— Required work —
Return all the entries below exactly, except for the images they hold.
*** Supplied material ***
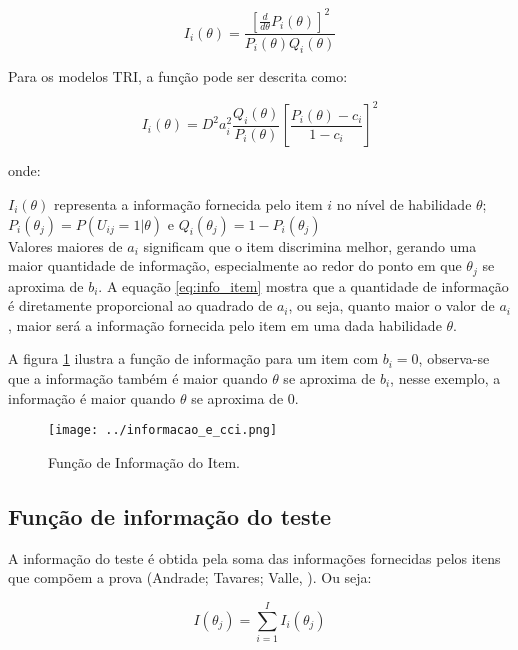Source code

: \[
		I_i(\theta) = \dfrac{[\frac{d}{d\theta}P_i(\theta)]^2}{P_i(\theta)Q_i(\theta)}
\]

Para os modelos TRI, a função pode ser descrita como:

\begin{equation}\label{eq:info_item}
	I_i(\theta) = D^2 a_i^2\frac{Q_i(\theta)}{P_i(\theta)} \left[\frac{P_i(\theta) - c_i}{1 - c_i}\right]^2
\end{equation}

onde:

\noindent $I_i(\theta) $ representa a informação fornecida pelo item $i$ no nível de habilidade $\theta$;\\

\noindent $P_i(\theta_j) = P(U_{ij} = 1| \theta) $ e $ Q_i(\theta_j) = 1 - P_i(\theta_j) $ \\

Valores maiores de $a_i$ significam que o item discrimina melhor, gerando uma maior quantidade de informação, especialmente ao redor do ponto em que $\theta_j$ se aproxima de $b_i$. A equação \ref{eq:info_item} mostra que a quantidade de informação é diretamente proporcional ao quadrado de $a_i$, ou seja, quanto maior o valor de $a_i$, maior será a informação fornecida pelo item em uma dada habilidade $\theta$.

A figura \ref{fig:fii} ilustra a função de informação para um item com $b_i = 0$, observa-se que a informação também é maior quando $\theta$ se aproxima de $b_i$, nesse exemplo, a informação é maior quando $\theta$ se aproxima de $0$.

\begin{figure}[H]
	\centering
	\caption{Função de Informação do Item.}
	\texttt{[image: ../informacao\_e\_cci.png]}
		\parbox{\textwidth}{
		\centering %
	}
	\label{fig:fii}
\end{figure}

\subsection{Função de informação do teste}

A informação do teste é obtida pela soma das informações fornecidas pelos itens que compõem a prova (Andrade; Tavares; Valle, \citeyear{de2000teoria}). Ou seja:

\begin{equation}\label{eq:info_teste}
I(\theta_j) = \sum_{i=1}^{I}I_i(\theta_j)
\end{equation}

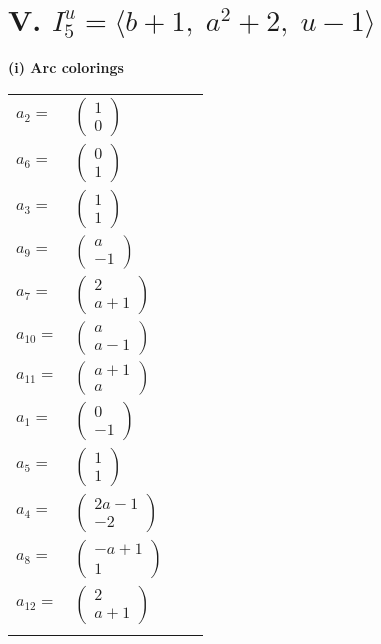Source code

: \documentclass[1p]{elsarticle_modified}
\theoremstyle{definition}
\begin{document}
\centering \section*{V. $I^u_{5}= \langle b+1,\;a^2+2,\;u-1 \rangle$}
\flushleft \textbf{(i) Arc colorings}\\
\begin{tabular}{m{7pt} m{180pt} m{7pt} m{180pt} }
\flushright $a_{2}=$&$\begin{pmatrix}1\\0\end{pmatrix}$ \\
\flushright $a_{6}=$&$\begin{pmatrix}0\\1\end{pmatrix}$ \\
\flushright $a_{3}=$&$\begin{pmatrix}1\\1\end{pmatrix}$ \\
\flushright $a_{9}=$&$\begin{pmatrix}a\\-1\end{pmatrix}$ \\
\flushright $a_{7}=$&$\begin{pmatrix}2\\a+1\end{pmatrix}$ \\
\flushright $a_{10}=$&$\begin{pmatrix}a\\a-1\end{pmatrix}$ \\
\flushright $a_{11}=$&$\begin{pmatrix}a+1\\a\end{pmatrix}$ \\
\flushright $a_{1}=$&$\begin{pmatrix}0\\-1\end{pmatrix}$ \\
\flushright $a_{5}=$&$\begin{pmatrix}1\\1\end{pmatrix}$ \\
\flushright $a_{4}=$&$\begin{pmatrix}2 a-1\\-2\end{pmatrix}$ \\
\flushright $a_{8}=$&$\begin{pmatrix}- a+1\\1\end{pmatrix}$ \\
\flushright $a_{12}=$&$\begin{pmatrix}2\\a+1\end{pmatrix}$\\&\end{tabular}
\end{document}
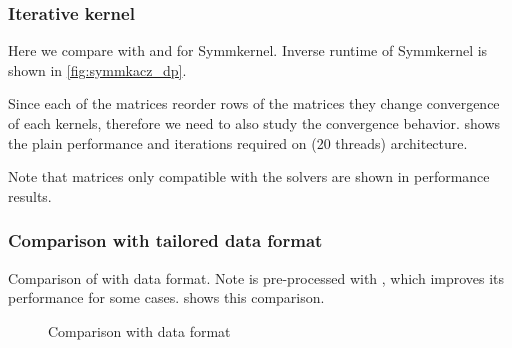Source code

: \subsubsection{Iterative kernel}
Here we compare  \RACE with \ABMC and \MC for Symm\KACZ kernel. Inverse runtime of Symm\KACZ kernel is shown in \cref{fig:symmkacz_dp}.

 Since each of the matrices reorder rows of the matrices they change convergence of each kernels, therefore we need to also study the convergence behavior.  shows the plain performance and iterations required on \SKX (20 threads) architecture.

Note that matrices only compatible with the \KACZ solvers are shown in performance results.




\subsubsection{Comparison with tailored data format}
Comparison of \RACE with \RSB data format. Note \RSB is pre-processed with \RCM, which improves its performance for some cases.  shows this comparison.

\begin{figure}[thbp]
	\centering
	\hspace{1.2em}
	\caption{Comparison with \RSB data format}
	\label{fig:race_vs_rsb}
\end{figure}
***
— Your solution —
Source code

: \[
		I_i(\theta) = \dfrac{[\frac{d}{d\theta}P_i(\theta)]^2}{P_i(\theta)Q_i(\theta)}
\]

Para os modelos TRI, a função pode ser descrita como:

\begin{equation}\label{eq:info_item}
	I_i(\theta) = D^2 a_i^2\frac{Q_i(\theta)}{P_i(\theta)} \left[\frac{P_i(\theta) - c_i}{1 - c_i}\right]^2
\end{equation}

onde:

\noindent $I_i(\theta) $ representa a informação fornecida pelo item $i$ no nível de habilidade $\theta$;\\

\noindent $P_i(\theta_j) = P(U_{ij} = 1| \theta) $ e $ Q_i(\theta_j) = 1 - P_i(\theta_j) $ \\

Valores maiores de $a_i$ significam que o item discrimina melhor, gerando uma maior quantidade de informação, especialmente ao redor do ponto em que $\theta_j$ se aproxima de $b_i$. A equação \ref{eq:info_item} mostra que a quantidade de informação é diretamente proporcional ao quadrado de $a_i$, ou seja, quanto maior o valor de $a_i$, maior será a informação fornecida pelo item em uma dada habilidade $\theta$.

A figura \ref{fig:fii} ilustra a função de informação para um item com $b_i = 0$, observa-se que a informação também é maior quando $\theta$ se aproxima de $b_i$, nesse exemplo, a informação é maior quando $\theta$ se aproxima de $0$.

\begin{figure}[H]
	\centering
	\caption{Função de Informação do Item.}
	\texttt{[image: ../informacao\_e\_cci.png]}
		\parbox{\textwidth}{
		\centering %
	}
	\label{fig:fii}
\end{figure}

\subsection{Função de informação do teste}

A informação do teste é obtida pela soma das informações fornecidas pelos itens que compõem a prova (Andrade; Tavares; Valle, \citeyear{de2000teoria}). Ou seja:

\begin{equation}\label{eq:info_teste}
I(\theta_j) = \sum_{i=1}^{I}I_i(\theta_j)
\end{equation}

Source code

: \documentclass[1p]{elsarticle_modified}
\theoremstyle{definition}
\begin{document}
\centering \section*{V. $I^u_{5}= \langle b+1,\;a^2+2,\;u-1 \rangle$}
\flushleft \textbf{(i) Arc colorings}\\
\begin{tabular}{m{7pt} m{180pt} m{7pt} m{180pt} }
\flushright $a_{2}=$&$\begin{pmatrix}1\\0\end{pmatrix}$ \\
\flushright $a_{6}=$&$\begin{pmatrix}0\\1\end{pmatrix}$ \\
\flushright $a_{3}=$&$\begin{pmatrix}1\\1\end{pmatrix}$ \\
\flushright $a_{9}=$&$\begin{pmatrix}a\\-1\end{pmatrix}$ \\
\flushright $a_{7}=$&$\begin{pmatrix}2\\a+1\end{pmatrix}$ \\
\flushright $a_{10}=$&$\begin{pmatrix}a\\a-1\end{pmatrix}$ \\
\flushright $a_{11}=$&$\begin{pmatrix}a+1\\a\end{pmatrix}$ \\
\flushright $a_{1}=$&$\begin{pmatrix}0\\-1\end{pmatrix}$ \\
\flushright $a_{5}=$&$\begin{pmatrix}1\\1\end{pmatrix}$ \\
\flushright $a_{4}=$&$\begin{pmatrix}2 a-1\\-2\end{pmatrix}$ \\
\flushright $a_{8}=$&$\begin{pmatrix}- a+1\\1\end{pmatrix}$ \\
\flushright $a_{12}=$&$\begin{pmatrix}2\\a+1\end{pmatrix}$\\&\end{tabular}
\end{document}
Source code

: \subsubsection{Iterative kernel}
Here we compare  \RACE with \ABMC and \MC for Symm\KACZ kernel. Inverse runtime of Symm\KACZ kernel is shown in \cref{fig:symmkacz_dp}.

 Since each of the matrices reorder rows of the matrices they change convergence of each kernels, therefore we need to also study the convergence behavior.  shows the plain performance and iterations required on \SKX (20 threads) architecture.

Note that matrices only compatible with the \KACZ solvers are shown in performance results.




\subsubsection{Comparison with tailored data format}
Comparison of \RACE with \RSB data format. Note \RSB is pre-processed with \RCM, which improves its performance for some cases.  shows this comparison.

\begin{figure}[thbp]
	\centering
	\hspace{1.2em}
	\caption{Comparison with \RSB data format}
	\label{fig:race_vs_rsb}
\end{figure}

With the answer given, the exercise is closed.